Work item:
Among the entries, which lines carry the string "Hall"? Copy each of them.

Information given below:

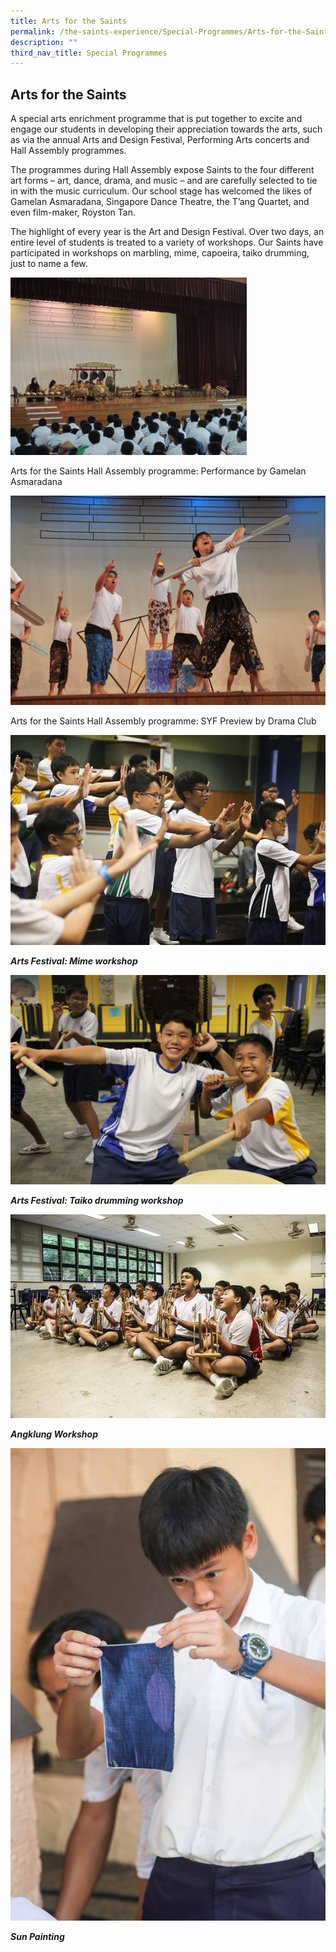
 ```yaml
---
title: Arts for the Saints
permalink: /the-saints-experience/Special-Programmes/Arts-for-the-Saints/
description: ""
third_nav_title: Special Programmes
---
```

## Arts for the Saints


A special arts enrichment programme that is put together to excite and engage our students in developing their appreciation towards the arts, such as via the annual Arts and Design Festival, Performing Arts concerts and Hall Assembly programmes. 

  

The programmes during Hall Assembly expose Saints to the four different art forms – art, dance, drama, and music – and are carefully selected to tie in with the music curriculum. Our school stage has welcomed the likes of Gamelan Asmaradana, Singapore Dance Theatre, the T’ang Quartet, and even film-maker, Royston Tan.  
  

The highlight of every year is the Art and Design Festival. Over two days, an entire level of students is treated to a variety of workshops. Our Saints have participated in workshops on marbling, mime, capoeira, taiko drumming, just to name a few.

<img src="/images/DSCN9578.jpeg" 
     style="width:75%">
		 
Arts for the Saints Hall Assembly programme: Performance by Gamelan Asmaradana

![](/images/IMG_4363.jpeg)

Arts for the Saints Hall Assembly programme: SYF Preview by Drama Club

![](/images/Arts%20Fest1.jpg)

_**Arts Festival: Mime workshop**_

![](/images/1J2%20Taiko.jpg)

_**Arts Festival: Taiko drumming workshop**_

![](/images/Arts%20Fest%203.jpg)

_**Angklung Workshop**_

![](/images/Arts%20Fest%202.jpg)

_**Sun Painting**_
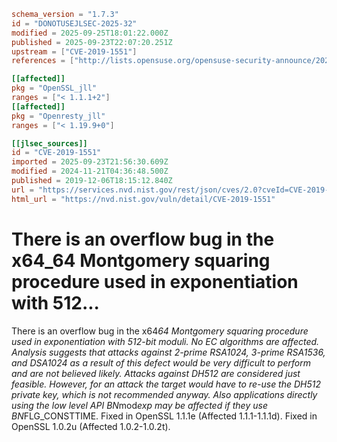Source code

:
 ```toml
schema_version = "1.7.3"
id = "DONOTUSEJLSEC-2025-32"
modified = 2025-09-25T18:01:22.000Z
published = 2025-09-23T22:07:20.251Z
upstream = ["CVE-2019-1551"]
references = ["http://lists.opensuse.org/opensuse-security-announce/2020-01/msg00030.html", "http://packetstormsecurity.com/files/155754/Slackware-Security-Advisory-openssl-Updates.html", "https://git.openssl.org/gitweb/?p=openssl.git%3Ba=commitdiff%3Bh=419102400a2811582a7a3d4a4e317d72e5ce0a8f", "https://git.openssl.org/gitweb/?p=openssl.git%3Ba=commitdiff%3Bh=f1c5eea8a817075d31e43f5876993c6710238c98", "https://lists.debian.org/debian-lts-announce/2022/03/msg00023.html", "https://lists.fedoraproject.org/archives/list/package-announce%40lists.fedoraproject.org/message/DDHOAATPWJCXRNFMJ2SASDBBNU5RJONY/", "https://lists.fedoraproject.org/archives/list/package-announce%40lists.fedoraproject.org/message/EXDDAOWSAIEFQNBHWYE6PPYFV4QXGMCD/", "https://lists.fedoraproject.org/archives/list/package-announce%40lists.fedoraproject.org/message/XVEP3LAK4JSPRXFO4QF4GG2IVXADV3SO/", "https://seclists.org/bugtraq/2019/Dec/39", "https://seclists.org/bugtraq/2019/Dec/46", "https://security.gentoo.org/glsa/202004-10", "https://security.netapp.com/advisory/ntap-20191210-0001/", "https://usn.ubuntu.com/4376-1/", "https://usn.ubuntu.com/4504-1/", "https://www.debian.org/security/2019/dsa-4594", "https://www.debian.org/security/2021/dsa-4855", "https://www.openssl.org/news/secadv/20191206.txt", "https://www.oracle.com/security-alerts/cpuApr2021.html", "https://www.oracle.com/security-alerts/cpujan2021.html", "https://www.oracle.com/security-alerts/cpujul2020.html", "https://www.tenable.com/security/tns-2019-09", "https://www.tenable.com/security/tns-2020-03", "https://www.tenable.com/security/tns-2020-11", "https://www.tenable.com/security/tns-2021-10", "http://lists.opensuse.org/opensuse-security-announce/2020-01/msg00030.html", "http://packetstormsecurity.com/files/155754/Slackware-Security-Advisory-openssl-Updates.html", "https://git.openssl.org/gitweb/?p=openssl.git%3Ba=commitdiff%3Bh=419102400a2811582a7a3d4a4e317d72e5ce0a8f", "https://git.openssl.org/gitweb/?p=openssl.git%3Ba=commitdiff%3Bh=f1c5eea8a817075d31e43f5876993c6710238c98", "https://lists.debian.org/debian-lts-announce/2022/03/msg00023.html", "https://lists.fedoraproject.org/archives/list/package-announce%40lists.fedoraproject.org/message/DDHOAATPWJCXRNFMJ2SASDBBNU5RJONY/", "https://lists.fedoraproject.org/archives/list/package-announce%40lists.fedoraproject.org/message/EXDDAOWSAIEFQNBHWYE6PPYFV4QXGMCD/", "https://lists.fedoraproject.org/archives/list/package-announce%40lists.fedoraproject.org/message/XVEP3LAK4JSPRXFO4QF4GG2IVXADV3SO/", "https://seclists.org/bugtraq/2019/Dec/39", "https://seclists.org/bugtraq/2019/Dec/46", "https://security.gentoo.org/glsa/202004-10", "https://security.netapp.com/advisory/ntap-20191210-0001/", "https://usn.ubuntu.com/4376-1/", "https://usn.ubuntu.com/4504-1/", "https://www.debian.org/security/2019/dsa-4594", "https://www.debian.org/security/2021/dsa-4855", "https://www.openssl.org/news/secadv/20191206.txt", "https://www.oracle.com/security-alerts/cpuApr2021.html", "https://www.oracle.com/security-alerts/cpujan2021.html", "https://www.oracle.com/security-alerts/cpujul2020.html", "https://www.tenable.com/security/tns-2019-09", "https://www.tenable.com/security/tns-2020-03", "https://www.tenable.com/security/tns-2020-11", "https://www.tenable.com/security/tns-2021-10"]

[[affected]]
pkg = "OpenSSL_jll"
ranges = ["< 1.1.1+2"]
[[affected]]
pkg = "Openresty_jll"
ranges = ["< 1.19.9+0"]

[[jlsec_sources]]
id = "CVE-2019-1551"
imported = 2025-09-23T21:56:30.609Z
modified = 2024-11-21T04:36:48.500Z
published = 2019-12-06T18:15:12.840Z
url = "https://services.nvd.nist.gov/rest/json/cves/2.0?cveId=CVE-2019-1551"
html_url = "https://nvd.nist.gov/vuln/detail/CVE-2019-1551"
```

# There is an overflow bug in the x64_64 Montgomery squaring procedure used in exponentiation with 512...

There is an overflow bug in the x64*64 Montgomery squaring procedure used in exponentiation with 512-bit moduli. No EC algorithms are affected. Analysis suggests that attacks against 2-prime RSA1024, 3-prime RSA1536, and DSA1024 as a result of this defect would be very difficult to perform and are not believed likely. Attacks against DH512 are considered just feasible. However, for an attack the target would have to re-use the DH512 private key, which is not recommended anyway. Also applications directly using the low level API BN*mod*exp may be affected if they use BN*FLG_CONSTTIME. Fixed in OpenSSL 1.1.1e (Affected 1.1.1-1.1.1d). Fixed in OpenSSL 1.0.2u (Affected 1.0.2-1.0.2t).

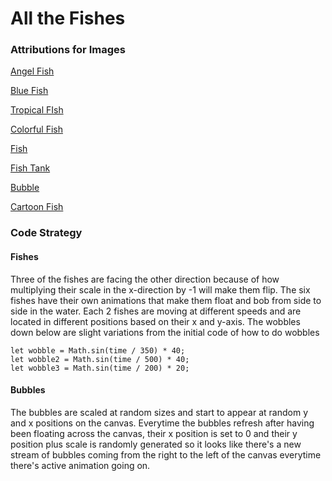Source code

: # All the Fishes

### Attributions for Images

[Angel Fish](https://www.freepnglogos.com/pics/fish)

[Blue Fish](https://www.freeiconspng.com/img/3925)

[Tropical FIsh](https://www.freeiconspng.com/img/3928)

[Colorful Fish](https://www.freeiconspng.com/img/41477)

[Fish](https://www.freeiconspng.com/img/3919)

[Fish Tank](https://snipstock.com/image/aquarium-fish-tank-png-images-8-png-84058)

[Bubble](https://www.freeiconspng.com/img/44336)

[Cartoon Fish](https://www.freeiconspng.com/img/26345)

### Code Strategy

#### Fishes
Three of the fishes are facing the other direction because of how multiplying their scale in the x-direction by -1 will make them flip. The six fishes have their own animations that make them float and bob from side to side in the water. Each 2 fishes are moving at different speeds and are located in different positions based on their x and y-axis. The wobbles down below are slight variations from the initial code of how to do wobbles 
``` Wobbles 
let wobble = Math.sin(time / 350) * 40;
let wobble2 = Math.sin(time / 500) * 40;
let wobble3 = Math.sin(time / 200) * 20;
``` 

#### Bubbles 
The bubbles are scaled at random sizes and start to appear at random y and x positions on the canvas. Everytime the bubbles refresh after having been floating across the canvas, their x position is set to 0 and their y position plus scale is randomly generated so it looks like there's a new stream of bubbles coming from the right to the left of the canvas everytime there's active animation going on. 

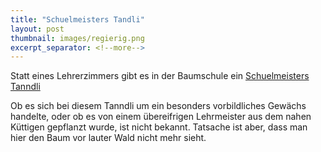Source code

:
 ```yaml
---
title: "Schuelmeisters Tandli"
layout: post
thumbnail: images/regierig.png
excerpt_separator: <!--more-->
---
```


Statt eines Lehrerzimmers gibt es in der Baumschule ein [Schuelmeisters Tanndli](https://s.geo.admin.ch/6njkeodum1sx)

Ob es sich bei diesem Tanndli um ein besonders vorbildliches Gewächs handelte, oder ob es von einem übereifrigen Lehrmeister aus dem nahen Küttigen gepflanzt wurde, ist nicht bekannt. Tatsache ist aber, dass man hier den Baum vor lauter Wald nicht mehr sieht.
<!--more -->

End of Information given.

Solved exercise:
A special arts enrichment programme that is put together to excite and engage our students in developing their appreciation towards the arts, such as via the annual Arts and Design Festival, Performing Arts concerts and Hall Assembly programmes. 
The programmes during Hall Assembly expose Saints to the four different art forms – art, dance, drama, and music – and are carefully selected to tie in with the music curriculum. Our school stage has welcomed the likes of Gamelan Asmaradana, Singapore Dance Theatre, the T’ang Quartet, and even film-maker, Royston Tan.  
Arts for the Saints Hall Assembly programme: Performance by Gamelan Asmaradana
Arts for the Saints Hall Assembly programme: SYF Preview by Drama Club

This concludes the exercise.